→ **What is needed**:
Retype the material that follows exactly, limited to the lines from the one with "ANTARCTICA_TROLL | &quot;Antarctica/Troll&quot; |" through the one with "local y, u = pcall(function()", and keep out all pictures.

→ **Data for analysis**:
-------
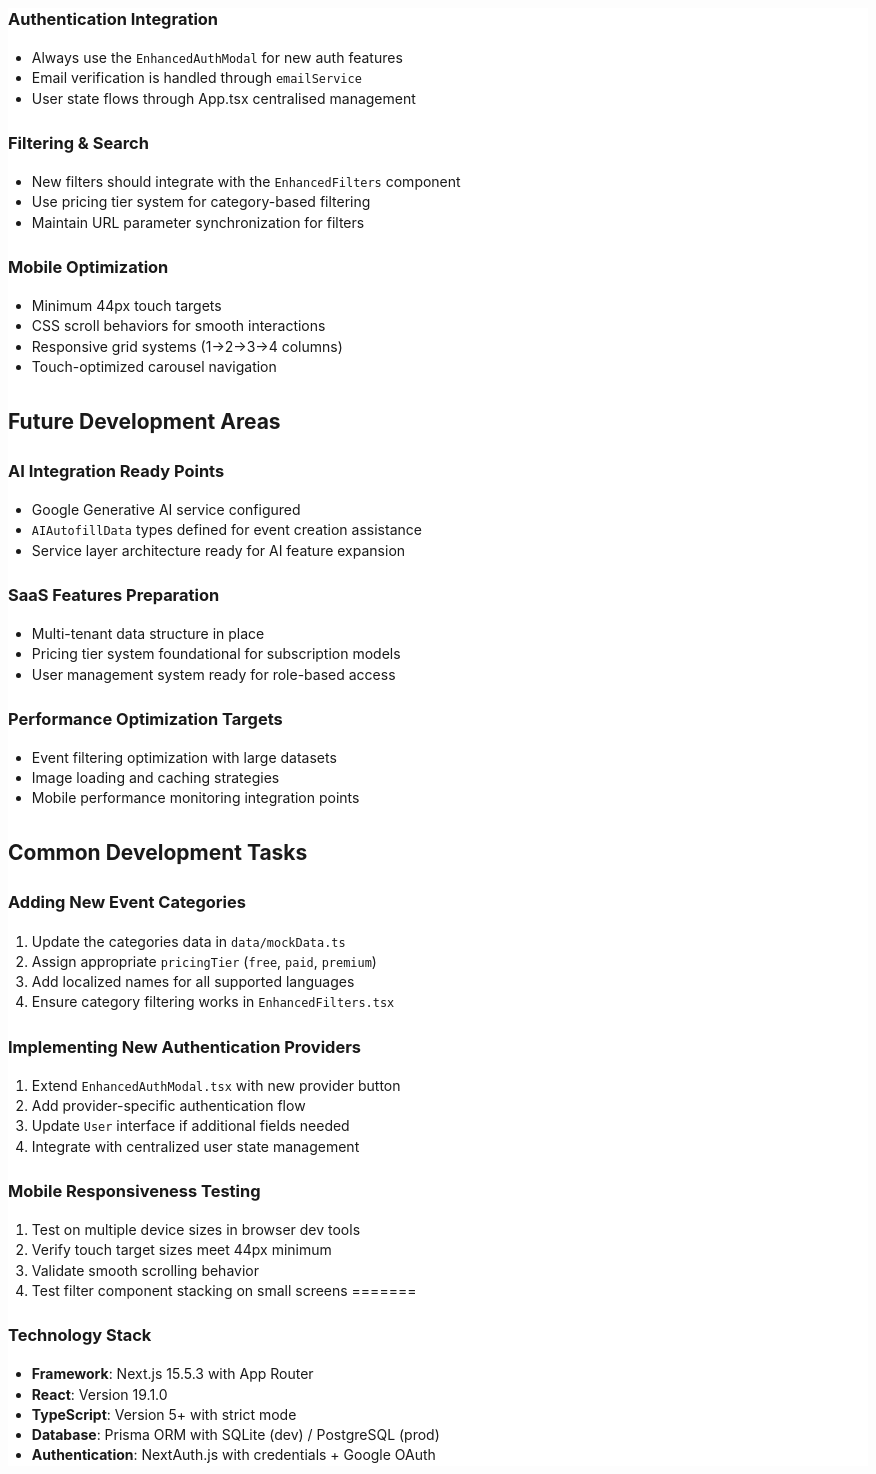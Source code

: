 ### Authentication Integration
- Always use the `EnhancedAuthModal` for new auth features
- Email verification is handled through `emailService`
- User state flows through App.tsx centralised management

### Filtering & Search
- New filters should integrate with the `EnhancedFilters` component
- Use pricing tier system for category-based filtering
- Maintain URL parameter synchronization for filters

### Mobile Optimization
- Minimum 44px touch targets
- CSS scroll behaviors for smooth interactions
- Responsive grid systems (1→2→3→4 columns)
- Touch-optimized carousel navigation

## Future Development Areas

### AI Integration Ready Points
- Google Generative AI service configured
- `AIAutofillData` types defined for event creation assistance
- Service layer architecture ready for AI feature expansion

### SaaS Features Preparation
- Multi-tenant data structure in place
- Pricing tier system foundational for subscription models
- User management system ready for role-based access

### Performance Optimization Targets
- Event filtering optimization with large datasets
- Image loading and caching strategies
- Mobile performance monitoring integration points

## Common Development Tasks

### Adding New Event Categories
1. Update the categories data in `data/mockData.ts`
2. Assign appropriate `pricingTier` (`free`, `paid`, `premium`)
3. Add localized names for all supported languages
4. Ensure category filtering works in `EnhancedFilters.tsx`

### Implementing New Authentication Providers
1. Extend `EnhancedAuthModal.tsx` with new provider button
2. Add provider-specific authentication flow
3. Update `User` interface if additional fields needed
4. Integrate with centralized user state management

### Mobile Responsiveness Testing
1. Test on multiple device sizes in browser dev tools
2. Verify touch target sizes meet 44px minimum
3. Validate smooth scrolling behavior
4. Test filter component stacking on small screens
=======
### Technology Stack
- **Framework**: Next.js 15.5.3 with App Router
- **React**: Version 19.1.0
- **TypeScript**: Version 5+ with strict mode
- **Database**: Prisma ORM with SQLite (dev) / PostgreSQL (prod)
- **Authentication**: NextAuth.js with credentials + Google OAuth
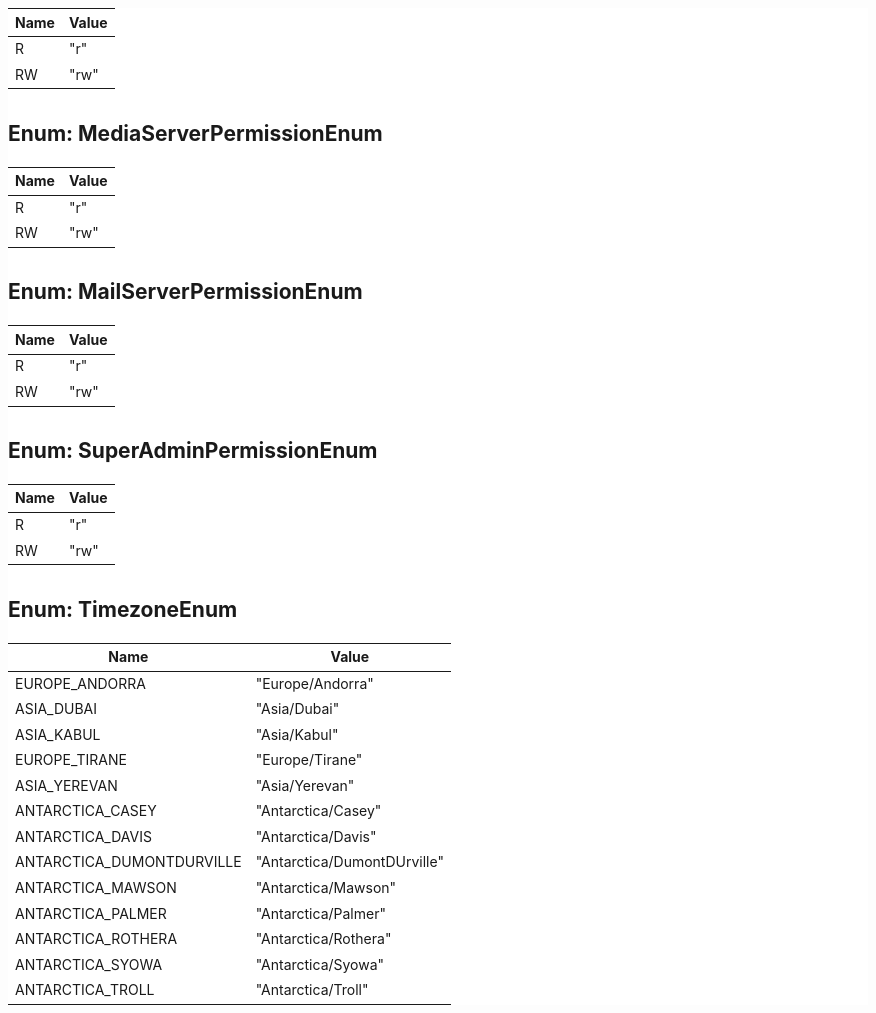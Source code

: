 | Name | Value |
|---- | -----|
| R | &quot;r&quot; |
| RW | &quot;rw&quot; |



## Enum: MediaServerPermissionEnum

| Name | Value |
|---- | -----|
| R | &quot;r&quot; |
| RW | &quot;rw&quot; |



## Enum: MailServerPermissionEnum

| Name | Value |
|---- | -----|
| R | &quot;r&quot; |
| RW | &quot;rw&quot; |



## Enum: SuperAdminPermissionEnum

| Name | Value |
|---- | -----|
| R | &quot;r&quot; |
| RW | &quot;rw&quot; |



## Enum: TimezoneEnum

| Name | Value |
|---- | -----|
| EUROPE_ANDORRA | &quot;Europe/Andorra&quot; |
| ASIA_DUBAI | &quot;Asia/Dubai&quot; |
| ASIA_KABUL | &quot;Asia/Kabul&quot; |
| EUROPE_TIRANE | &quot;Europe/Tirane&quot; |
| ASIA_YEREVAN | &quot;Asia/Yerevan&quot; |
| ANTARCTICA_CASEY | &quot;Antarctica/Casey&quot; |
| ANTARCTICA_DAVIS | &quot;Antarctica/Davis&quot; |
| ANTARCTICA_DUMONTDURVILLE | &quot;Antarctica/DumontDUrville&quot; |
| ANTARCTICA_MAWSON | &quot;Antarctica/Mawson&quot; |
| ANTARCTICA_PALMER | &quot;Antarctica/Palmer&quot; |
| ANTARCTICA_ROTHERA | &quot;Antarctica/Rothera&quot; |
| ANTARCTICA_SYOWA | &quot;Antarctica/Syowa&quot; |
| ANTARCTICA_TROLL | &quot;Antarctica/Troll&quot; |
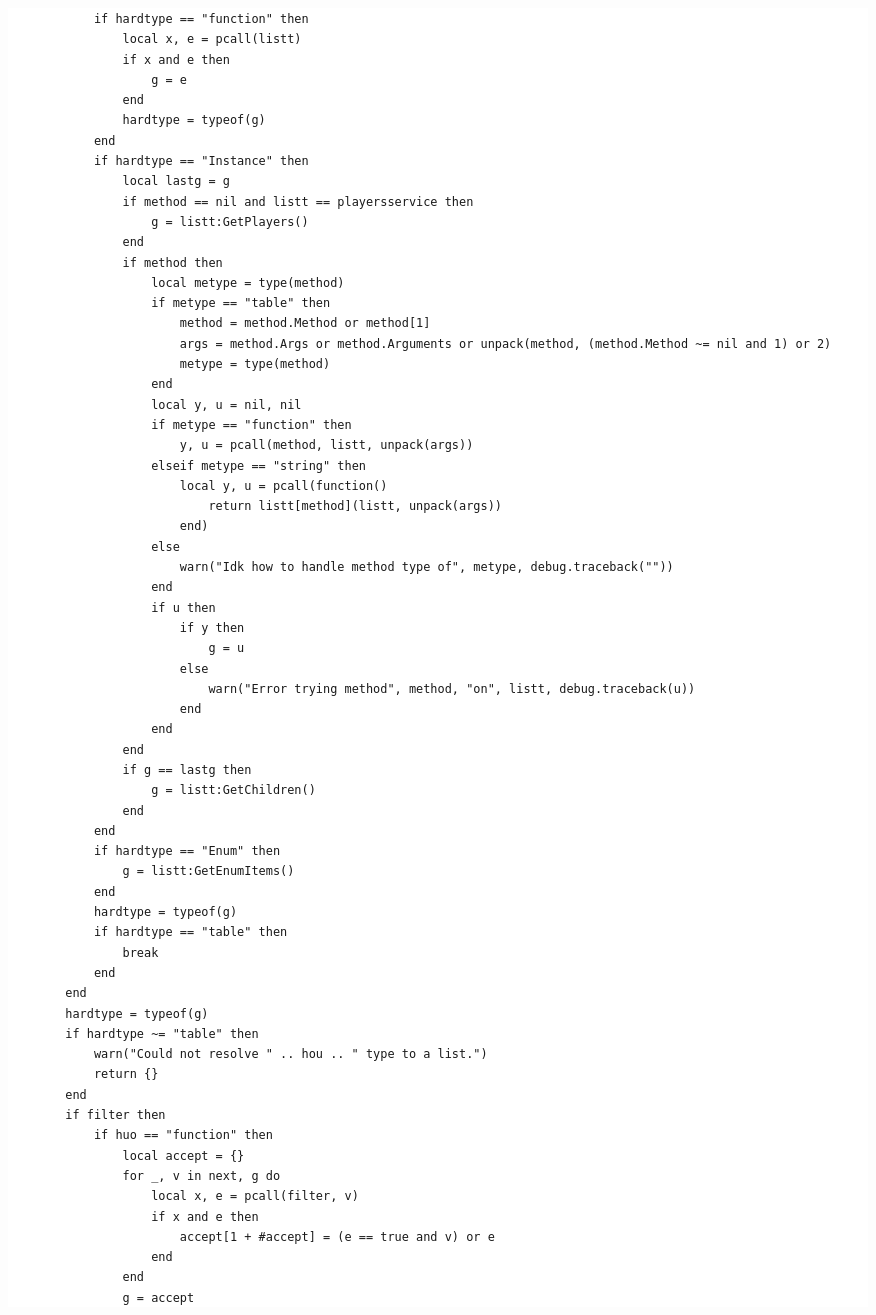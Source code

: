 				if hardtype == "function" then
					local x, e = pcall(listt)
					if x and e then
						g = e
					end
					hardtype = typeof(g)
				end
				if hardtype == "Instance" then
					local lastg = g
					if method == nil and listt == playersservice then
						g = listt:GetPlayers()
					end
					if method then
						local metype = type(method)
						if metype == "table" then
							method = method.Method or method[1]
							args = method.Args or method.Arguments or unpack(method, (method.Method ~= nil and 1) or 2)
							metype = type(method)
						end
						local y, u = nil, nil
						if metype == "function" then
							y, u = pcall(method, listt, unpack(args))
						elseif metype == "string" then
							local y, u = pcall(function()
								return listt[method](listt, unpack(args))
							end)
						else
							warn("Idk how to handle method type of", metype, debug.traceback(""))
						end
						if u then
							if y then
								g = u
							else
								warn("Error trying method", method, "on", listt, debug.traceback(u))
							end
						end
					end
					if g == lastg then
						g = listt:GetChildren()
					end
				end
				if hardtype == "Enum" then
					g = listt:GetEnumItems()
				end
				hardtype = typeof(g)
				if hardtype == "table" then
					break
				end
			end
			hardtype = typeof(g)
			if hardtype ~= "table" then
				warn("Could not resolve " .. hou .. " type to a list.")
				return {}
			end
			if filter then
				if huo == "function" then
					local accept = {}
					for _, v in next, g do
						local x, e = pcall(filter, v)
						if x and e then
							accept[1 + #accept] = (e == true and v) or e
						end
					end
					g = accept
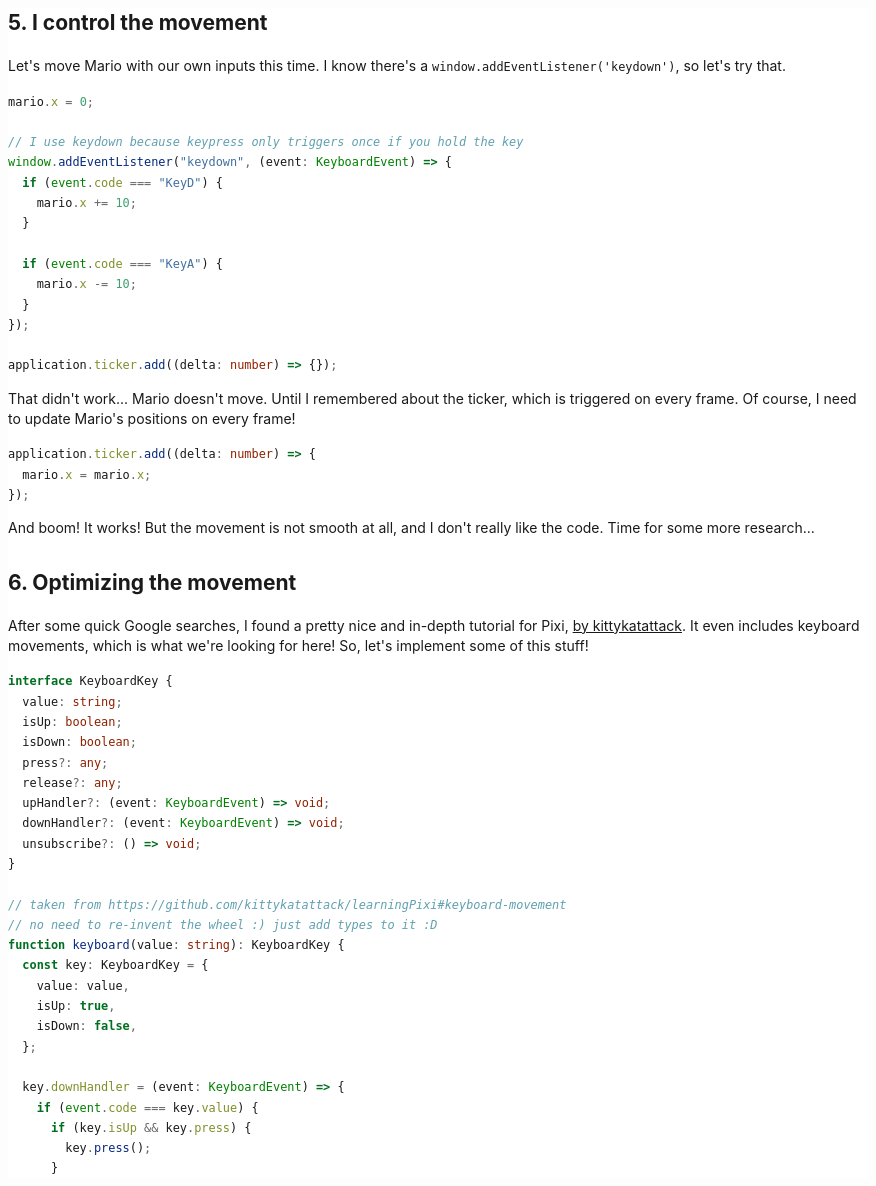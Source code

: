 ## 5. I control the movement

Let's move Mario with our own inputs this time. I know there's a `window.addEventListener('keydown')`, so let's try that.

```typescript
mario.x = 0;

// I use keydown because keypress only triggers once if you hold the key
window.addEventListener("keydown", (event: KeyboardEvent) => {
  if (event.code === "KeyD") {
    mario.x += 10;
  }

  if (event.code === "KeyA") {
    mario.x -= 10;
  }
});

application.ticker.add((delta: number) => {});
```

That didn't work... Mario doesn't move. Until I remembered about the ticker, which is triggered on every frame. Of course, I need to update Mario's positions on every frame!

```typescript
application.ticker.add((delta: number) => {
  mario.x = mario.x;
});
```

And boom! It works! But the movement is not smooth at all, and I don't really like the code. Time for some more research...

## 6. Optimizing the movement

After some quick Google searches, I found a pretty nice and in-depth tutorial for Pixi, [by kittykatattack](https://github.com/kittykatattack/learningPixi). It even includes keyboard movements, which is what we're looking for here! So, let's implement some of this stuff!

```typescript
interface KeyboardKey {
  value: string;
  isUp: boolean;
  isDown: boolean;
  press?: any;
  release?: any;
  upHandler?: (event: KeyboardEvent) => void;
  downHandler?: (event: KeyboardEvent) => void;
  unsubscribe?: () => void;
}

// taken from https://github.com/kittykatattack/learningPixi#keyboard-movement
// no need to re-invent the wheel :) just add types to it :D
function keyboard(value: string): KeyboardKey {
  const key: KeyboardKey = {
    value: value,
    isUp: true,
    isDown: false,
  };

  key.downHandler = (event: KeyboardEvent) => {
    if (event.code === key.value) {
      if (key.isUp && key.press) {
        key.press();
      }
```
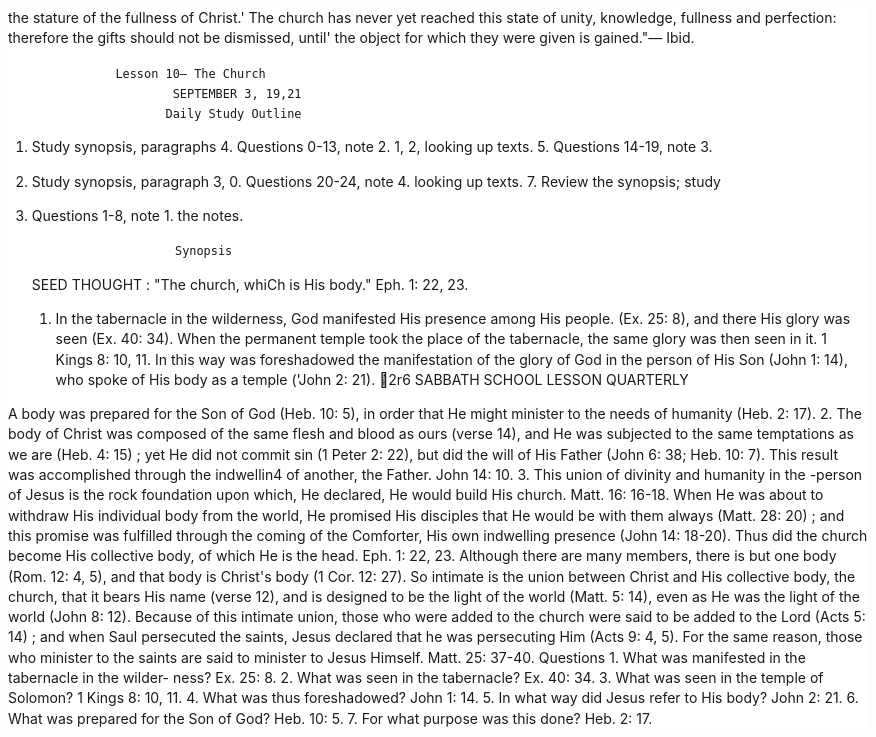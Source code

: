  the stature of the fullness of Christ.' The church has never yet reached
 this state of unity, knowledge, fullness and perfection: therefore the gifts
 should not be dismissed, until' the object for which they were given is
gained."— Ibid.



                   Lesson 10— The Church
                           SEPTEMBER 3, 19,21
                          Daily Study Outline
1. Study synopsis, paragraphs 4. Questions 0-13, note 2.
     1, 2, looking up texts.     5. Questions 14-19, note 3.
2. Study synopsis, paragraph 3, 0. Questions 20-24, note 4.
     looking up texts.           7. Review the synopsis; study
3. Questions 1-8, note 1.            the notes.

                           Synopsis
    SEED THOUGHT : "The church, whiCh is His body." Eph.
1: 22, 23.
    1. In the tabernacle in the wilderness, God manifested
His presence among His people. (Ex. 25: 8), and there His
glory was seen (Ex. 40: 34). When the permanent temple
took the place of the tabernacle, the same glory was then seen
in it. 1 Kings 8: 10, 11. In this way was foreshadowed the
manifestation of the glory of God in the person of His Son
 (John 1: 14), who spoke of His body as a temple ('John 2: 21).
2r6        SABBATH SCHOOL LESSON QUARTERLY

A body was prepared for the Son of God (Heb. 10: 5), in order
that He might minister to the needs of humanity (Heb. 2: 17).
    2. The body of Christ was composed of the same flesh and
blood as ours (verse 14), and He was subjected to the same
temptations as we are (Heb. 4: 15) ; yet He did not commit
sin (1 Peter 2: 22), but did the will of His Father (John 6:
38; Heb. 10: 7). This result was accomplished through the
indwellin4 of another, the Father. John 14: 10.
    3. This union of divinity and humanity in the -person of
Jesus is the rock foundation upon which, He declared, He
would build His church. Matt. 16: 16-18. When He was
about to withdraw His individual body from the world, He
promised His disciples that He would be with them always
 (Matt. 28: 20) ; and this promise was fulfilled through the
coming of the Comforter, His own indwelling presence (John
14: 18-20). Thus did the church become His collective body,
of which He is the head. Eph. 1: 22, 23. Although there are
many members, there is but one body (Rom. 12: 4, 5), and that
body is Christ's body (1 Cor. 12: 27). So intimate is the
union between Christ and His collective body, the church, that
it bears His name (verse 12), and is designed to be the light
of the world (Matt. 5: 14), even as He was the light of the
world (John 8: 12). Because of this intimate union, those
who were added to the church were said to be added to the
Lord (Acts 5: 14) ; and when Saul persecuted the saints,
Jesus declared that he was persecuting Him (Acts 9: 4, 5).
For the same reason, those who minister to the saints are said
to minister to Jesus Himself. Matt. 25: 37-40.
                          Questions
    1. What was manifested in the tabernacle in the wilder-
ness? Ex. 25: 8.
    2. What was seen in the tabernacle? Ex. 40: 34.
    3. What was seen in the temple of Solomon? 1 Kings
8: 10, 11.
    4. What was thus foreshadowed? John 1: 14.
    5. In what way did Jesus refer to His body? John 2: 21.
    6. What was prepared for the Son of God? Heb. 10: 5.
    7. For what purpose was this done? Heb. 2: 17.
-------
→ **Response box**:
| ANTARCTICA_TROLL | &quot;Antarctica/Troll&quot; |
Source code

: 				if hardtype == "function" then
					local x, e = pcall(listt)
					if x and e then
						g = e
					end
					hardtype = typeof(g)
				end
				if hardtype == "Instance" then
					local lastg = g
					if method == nil and listt == playersservice then
						g = listt:GetPlayers()
					end
					if method then
						local metype = type(method)
						if metype == "table" then
							method = method.Method or method[1]
							args = method.Args or method.Arguments or unpack(method, (method.Method ~= nil and 1) or 2)
							metype = type(method)
						end
						local y, u = nil, nil
						if metype == "function" then
							y, u = pcall(method, listt, unpack(args))
						elseif metype == "string" then
							local y, u = pcall(function()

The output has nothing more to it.